Saved entries ::
- Opening Delimiter -

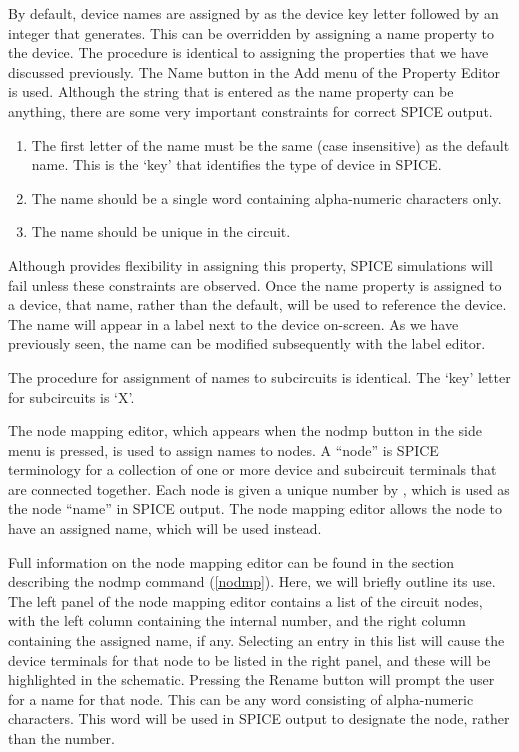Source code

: By default, device names are assigned by {\Xic} as the device key
letter followed by an integer that {\Xic} generates.  This can be
overridden by assigning a {\et name} property to the device.  The
procedure is identical to assigning the properties that we have
discussed previously.  The {\cb Name} button in the {\cb Add} menu of
the {\cb Property Editor} is used.  Although the string that is
entered as the name property can be anything, there are some very
important constraints for correct SPICE output.

\begin{enumerate}
\item{The first letter of the name must be the same (case insensitive)
  as the default name.  This is the `key' that identifies the type of
  device in SPICE.}

\item{The name should be a single word containing alpha-numeric
  characters only.}

\item{The name should be unique in the circuit.}
\end{enumerate}

Although {\Xic} provides flexibility in assigning this property, SPICE
simulations will fail unless these constraints are observed.  Once the
name property is assigned to a device, that name, rather than the
default, will be used to reference the device.  The name will appear
in a label next to the device on-screen.  As we have previously seen,
the name can be modified subsequently with the label editor.

The procedure for assignment of names to subcircuits is identical. 
The `key' letter for subcircuits is `{\vt X}'.

The node mapping editor, which appears when the {\cb nodmp} button in
the side menu is pressed, is used to assign names to nodes.  A
``node'' is SPICE terminology for a collection of one or more device
and subcircuit terminals that are connected together.  Each node is
given a unique number by {\Xic}, which is used as the node ``name'' in
SPICE output.  The node mapping editor allows the node to have an
assigned name, which will be used instead.

Full information on the node mapping editor can be found in the
section describing the {\cb nodmp} command (\ref{nodmp}).  Here, we
will briefly outline its use.  The left panel of the node mapping
editor contains a list of the circuit nodes, with the left column
containing the internal number, and the right column containing the
assigned name, if any.  Selecting an entry in this list will cause the
device terminals for that node to be listed in the right panel, and
these will be highlighted in the schematic.  Pressing the {\cb Rename}
button will prompt the user for a name for that node.  This can be any
word consisting of alpha-numeric characters.  This word will be used
in SPICE output to designate the node, rather than the number.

- Closing Delimiter -

Assignment ::
Could you find each line in the entries that contains the string "identical" and copy it?

Written answer ::
procedure is identical to assigning the properties that we have
The procedure for assignment of names to subcircuits is identical. 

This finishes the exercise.